Toxic - Adj: Acting as or having the effect of a poison; poisonous: a toxic drug.
Relationship - Noun: The condition or fact of being related; connection or association.
Toxic Relationship - Noun: A relationship that causes the inability to recognize a person who will threaten your happiness, well-being, dreams, goals, and life . . .
Ok, well maybe that last definition was not printed in any dictionary, but I'd say it's pretty accurate. Toxic is a term we are all familiar with. In early childhood we are educated to avoid toxic substances. But, as adults, why can't we acknowledge something toxic such as a relationship?
Have you ever found yourself in a toxic relationship? I took a minute this week to reflect on this very topic, and I realized something: We have all done this! If you haven't, you're probably lying to yourself and are currently in one of these relationships. Yeah, let's face it. . . They aren't pretty to talk about, but at some point, you're going to need to address it. Either that, or you can just live in denial forever and be unhappy. . .
I know that when I think about this type of relationship I often find myself with questions, and they just keep stacking up: What defines a toxic relationship? Are there rules to abide by? How do you deal with them/get out?
We have all seen them. It starts with your friend who suddenly disappears after his/her significant other enters the picture. Next thing you know, your friend is telling you their phone needed to be "cleaned up." Pictures are missing, Facebook has been altered with privacy settings, tweets stopped, emails stopped being sent, and their name is the hot topic at the water cooler in the office. Control becomes a very serious issue, and both parties are trying to have it over one another. Then there might be the occasional text casually mentioning a fight that occurred between them a week ago. Then it turns into your friend asking for advice and telling you they don't know what else to do. They have tried everything, but their partner just won't change. Their fights are becoming more hurtful. Your friend says they might need a night out with you to talk. During that talk they mention that the fight went to another level and they are scared, and the next thing you know you're getting pulled into arguments. You're being asked questions that pertain nothing to the subject of the argument. You're in the middle- and you DON'T know what to do. You're getting late night phone calls and texts telling you to come help them out. They need to be picked up from the bar. . . or even worse. . . the hospital or the police station. Or maybe they have called you from their house because they were advised by the cops to leave with the company they can trust. The relationship has gone completely south. All levels of trust are broken from here on out and the mental health of both parties has vastly declined. This is this side that you have never seen from either of them and it worries you. It's completely irrational and upsetting, but it's a reality.
If you say you don't have a friend like this, you're lying to yourself. And, if you can identify with any of these examples, you might just be in one of these relationships.
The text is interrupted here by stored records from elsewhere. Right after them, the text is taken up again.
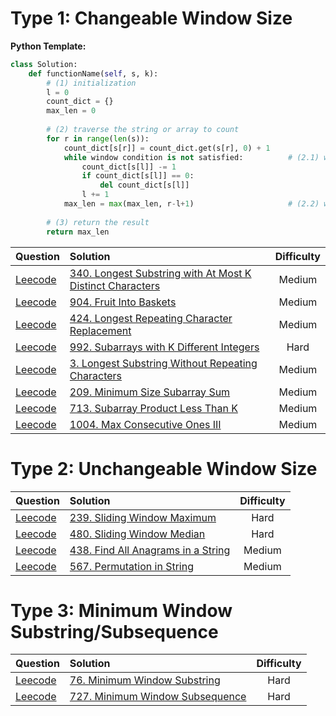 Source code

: # Type 1: Changeable Window Size
**Python Template:**
```Python
class Solution:
    def functionName(self, s, k):
        # (1) initialization
        l = 0
        count_dict = {}
        max_len = 0
        
        # (2) traverse the string or array to count
        for r in range(len(s)):
            count_dict[s[r]] = count_dict.get(s[r], 0) + 1
            while window condition is not satisfied:          # (2.1) window condition is not satisfied
                count_dict[s[l]] -= 1
                if count_dict[s[l]] == 0:
                    del count_dict[s[l]]
                l += 1
            max_len = max(max_len, r-l+1)                     # (2.2) window condition is satisfied
            
        # (3) return the result
        return max_len
```

| Question |    Solution   |  Difficulty |
|----------|:-------------|:------:|
| [Leecode](https://leetcode.com/problems/longest-substring-with-at-most-k-distinct-characters/)    |  [340. Longest Substring with At Most K Distinct Characters](https://github.com/JimengShi/Leetcode-Data-Structures-Algorithms/blob/master/14%20Sliding%20Window/340.%20Longest%20Substring%20with%20At%20Most%20K%20Distinct%20Characters.py) | Medium |
| [Leecode](https://leetcode.com/problems/fruit-into-baskets/)    |  [904. Fruit Into Baskets](https://github.com/JimengShi/Leetcode-Data-Structures-Algorithms/blob/master/14%20Sliding%20Window/904.%20Fruit%20Into%20Baskets.py) | Medium |
| [Leecode](https://leetcode.com/problems/longest-repeating-character-replacement/)    |  [424. Longest Repeating Character Replacement](https://github.com/JimengShi/Leetcode-Data-Structures-Algorithms/blob/master/14%20Sliding%20Window/424.%20Longest%20Repeating%20Character%20Replacement.py) | Medium |
| [Leecode](https://leetcode.com/problems/subarrays-with-k-different-integers/)    |  [992. Subarrays with K Different Integers](https://github.com/JimengShi/Leetcode-Data-Structures-Algorithms/blob/master/14%20Sliding%20Window/992.%20Subarrays%20with%20K%20Different%20Integers.py) | Hard |
| [Leecode](https://leetcode.com/problems/longest-substring-without-repeating-characters/)    |  [3. Longest Substring Without Repeating Characters](https://github.com/JimengShi/Leetcode-Data-Structures-Algorithms/blob/master/14%20Sliding%20Window/3.%20Longest%20Substring%20Without%20Repeating%20Characters.py) | Medium |
| [Leecode](https://leetcode.com/problems/minimum-size-subarray-sum/)    |  [209. Minimum Size Subarray Sum](https://github.com/JimengShi/Leetcode-Data-Structures-Algorithms/blob/master/14%20Sliding%20Window/209.%20Minimum%20Size%20Subarray%20Sum.py) | Medium |
| [Leecode](https://leetcode.com/problems/subarray-product-less-than-k/)    |  [713. Subarray Product Less Than K](https://github.com/JimengShi/Leetcode-Data-Structures-Algorithms/blob/master/14%20Sliding%20Window/713.%20Subarray%20Product%20Less%20Than%20K.py) | Medium |
| [Leecode](https://leetcode.com/problems/max-consecutive-ones-iii/)    |  [1004. Max Consecutive Ones III](https://github.com/JimengShi/Leetcode-Data-Structures-Algorithms/blob/master/14%20Sliding%20Window/713.%20Subarray%20Product%20Less%20Than%20K.py) | Medium |


# Type 2: Unchangeable Window Size
| Question |    Solution   |  Difficulty |
|----------|:-------------|:------:|
| [Leecode](https://leetcode.com/problems/sliding-window-maximum/)    |  [239. Sliding Window Maximum](https://github.com/JimengShi/Leetcode-Data-Structures-Algorithms/blob/master/14%20Sliding%20Window/239.%20Sliding%20Window%20Maximum.py) | Hard |
| [Leecode](https://leetcode.com/problems/sliding-window-median/)    |  [480. Sliding Window Median](https://github.com/JimengShi/Leetcode-Data-Structures-Algorithms/blob/master/14%20Sliding%20Window/480.%20Sliding%20Window%20Median.py) | Hard |
| [Leecode](https://leetcode.com/problems/find-all-anagrams-in-a-string/)    |  [438. Find All Anagrams in a String](https://github.com/JimengShi/Leetcode-Data-Structures-Algorithms/blob/master/14%20Sliding%20Window/438.%20Find%20All%20Anagrams%20in%20a%20String.py) | Medium |
| [Leecode](https://leetcode.com/problems/permutation-in-string/)    |  [567. Permutation in String](https://github.com/JimengShi/Leetcode-Data-Structures-Algorithms/blob/master/14%20Sliding%20Window/1004.%20Max%20Consecutive%20Ones%20III.py) | Medium |


# Type 3: Minimum Window Substring/Subsequence
| Question |    Solution   |  Difficulty |
|----------|:-------------|:------:|
| [Leecode](https://leetcode.com/problems/minimum-window-substring/)    |  [76. Minimum Window Substring](https://github.com/JimengShi/Leetcode-Data-Structures-Algorithms/blob/master/14%20Sliding%20Window/76.%20Minimum%20Window%20Substring.py) | Hard |
| [Leecode](https://leetcode.com/problems/minimum-window-subsequence/)    |  [727. Minimum Window Subsequence](https://github.com/JimengShi/Leetcode-Data-Structures-Algorithms/blob/master/14%20Sliding%20Window/727.%20Minimum%20Window%20Subsequence.py) | Hard |
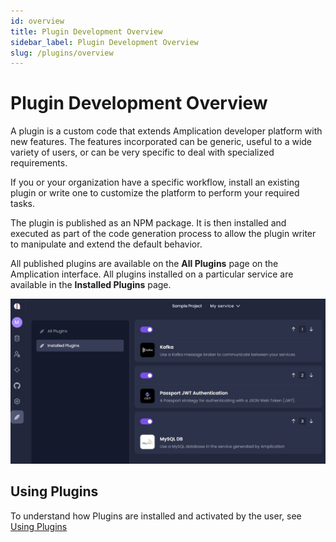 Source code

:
 ```yaml
---
id: overview
title: Plugin Development Overview
sidebar_label: Plugin Development Overview
slug: /plugins/overview
---
```


# Plugin Development Overview

A plugin is a custom code that extends Amplication developer platform with new features. The features incorporated can be generic, useful to a wide variety of users, or can be very specific to deal with specialized requirements.

If you or your organization have a specific workflow, install an existing plugin or write one to customize the platform to perform your required tasks.

The plugin is published as an NPM package. It is then installed and executed as part of the code generation process to allow the plugin writer to manipulate and extend the default behavior.

All published plugins are available on the **All Plugins** page on the Amplication interface. All plugins installed on a particular service are available in the **Installed Plugins** page.

![](.\assets\installed-plugins2.png)

## Using Plugins

To understand how Plugins are installed and activated by the user, see [Using Plugins](getting-started/plugins/)
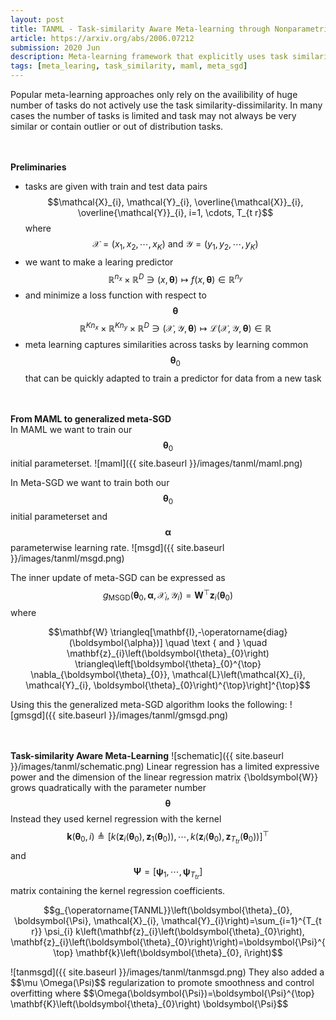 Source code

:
 ```yaml
---
layout: post
title: TANML - Task-similarity Aware Meta-learning through Nonparametric Kernel Regression
article: https://arxiv.org/abs/2006.07212
submission: 2020 Jun
description: Meta-learning framework that explicitly uses task similarity in the form of kernels and an associated meta-learing algorithm.
tags: [meta_learing, task_similarity, maml, meta_sgd]
---
```


Popular meta-learning approaches only rely on the availibility of huge number of tasks do not actively use the task similarity-dissimilarity.
In many cases the number of tasks is limited and task may not always be very similar or contain outlier or out of distribution tasks.

<br/><br/>
<strong>Preliminaries</strong>  
* tasks are given with train and test data pairs $$\mathcal{X}_{i}, \mathcal{Y}_{i}, \overline{\mathcal{X}}_{i}, \overline{\mathcal{Y}}_{i}, i=1, \cdots, T_{t r}$$ 
where $$\mathcal{X}=\left(x_{1}, x_{2}, \cdots, x_{K}\right) \text { and } \mathcal{Y}=\left(y_{1}, y_{2}, \cdots, y_{K}\right)$$
* we want to make a learing predictor $$\mathbb{R}^{n_{x}} \times \mathbb{R}^{D} \ni(x, \boldsymbol{\theta}) \mapsto f(x, \boldsymbol{\theta}) \in \mathbb{R}^{n_{y}}$$
* and minimize a loss function with respect to $$\boldsymbol{\theta}$$ $$\mathbb{R}^{K n_{x}} \times \mathbb{R}^{K n_{y}} \times \mathbb{R}^{D} \ni(\mathcal{X}, \mathcal{Y}, \boldsymbol{\theta}) \mapsto \mathcal{L}(\mathcal{X}, \mathcal{Y}, \boldsymbol{\theta}) \in \mathbb{R}$$
* meta learning captures similarities across tasks by learning common $$\boldsymbol{\theta}_{0}$$ that can be quickly adapted to train a predictor for data from a new task

<br/><br/>
<strong>From MAML to generalized meta-SGD</strong>  
In MAML we want to train our $$\boldsymbol{\theta}_{0}$$ initial parameterset.
![maml]({{ site.baseurl }}/images/tanml/maml.png)

In Meta-SGD we want to train both our $$\boldsymbol{\theta}_{0}$$ initial parameterset and $$\boldsymbol{\alpha}$$ parameterwise learning rate.
![msgd]({{ site.baseurl }}/images/tanml/msgd.png)

The inner update of meta-SGD can be expressed as $$g_{\mathrm{MSGD}}\left(\boldsymbol{\theta}_{0}, \boldsymbol{\alpha}, \mathcal{X}_{i}, \mathcal{Y}_{i}\right)=\mathbf{W}^{\top} \mathbf{z}_{i}\left(\boldsymbol{\theta}_{0}\right)$$
where
<p align=center>$$\mathbf{W} \triangleq[\mathbf{I},-\operatorname{diag}(\boldsymbol{\alpha})] \quad \text { and } \quad \mathbf{z}_{i}\left(\boldsymbol{\theta}_{0}\right) \triangleq\left[\boldsymbol{\theta}_{0}^{\top} \nabla_{\boldsymbol{\theta}_{0}}, \mathcal{L}\left(\mathcal{X}_{i}, \mathcal{Y}_{i}, \boldsymbol{\theta}_{0}\right)^{\top}\right]^{\top}$$</p>

Using this the generalized meta-SGD algorithm looks the following:
![gmsgd]({{ site.baseurl }}/images/tanml/gmsgd.png)

<br/><br/>
<strong>Task-similarity Aware Meta-Learning</strong>
![schematic]({{ site.baseurl }}/images/tanml/schematic.png)
Linear regression has a limited expressive power and the dimension of the linear regression matrix {\boldsymbol{W}} grows quadratically with the parameter number $$\boldsymbol{\theta}$$
Instead they used kernel regression with the kernel $$\mathbf{k}\left(\boldsymbol{\theta}_{0}, i\right) \triangleq
\left[k\left(\mathbf{z}_{i}\left(\boldsymbol{\theta}_{0}\right), \mathbf{z}_{1}\left(\boldsymbol{\theta}_{0}\right)\right), \cdots, k\left(\mathbf{z}_{i}\left(\boldsymbol{\theta}_{0}\right), \mathbf{z}_{T_{t r}}\left(\boldsymbol{\theta}_{0}\right)\right)\right]^{\top}$$
and $$\boldsymbol{\Psi}=\left[\boldsymbol{\psi}_{1}, \cdots, \boldsymbol{\psi}_{T_{t r}}\right]$$ matrix containing the kernel regression coefficients.
<p align=center>$$g_{\operatorname{TANML}}\left(\boldsymbol{\theta}_{0}, \boldsymbol{\Psi}, \mathcal{X}_{i}, \mathcal{Y}_{i}\right)=\sum_{i=1}^{T_{t r}} \psi_{i} k\left(\mathbf{z}_{i}\left(\boldsymbol{\theta}_{0}\right), \mathbf{z}_{i}\left(\boldsymbol{\theta}_{0}\right)\right)=\boldsymbol{\Psi}^{\top} \mathbf{k}\left(\boldsymbol{\theta}_{0}, i\right)$$</p>
![tanmsgd]({{ site.baseurl }}/images/tanml/tanmsgd.png)
They also added a $$\mu \Omega(\Psi)$$ regularization to promote smoothness and control overfitting 
where $$\Omega(\boldsymbol{\Psi})=\boldsymbol{\Psi}^{\top} \mathbf{K}\left(\boldsymbol{\theta}_{0}\right) \boldsymbol{\Psi}$$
There is one in every bunch. This type of relationship can happen to almost anyone. I am not putting blame on anyone. But when you get two people who just don't get along it becomes chemistry for disaster. It's the hard truth.
So, how do you deal with this type of a relationship? Well, the answer is really simple: Identify it the minute it starts then LEAVE IT ALONE! Don't get involved, or don't be involved. Walk away from it as fast as you can. And do your best to leave on good terms. Once you have identified the relationship, you can figure out what moves you need to make, even if it involves packing up your stuff and leaving for good. However, the reality of it is really not that simple. The relationship might have started out with smooth sailing, but after a year the waters became choppy, and they became that way for several reasons. Some of them being the following:
-They feel they have spent entirely far too much time in it just to let it go.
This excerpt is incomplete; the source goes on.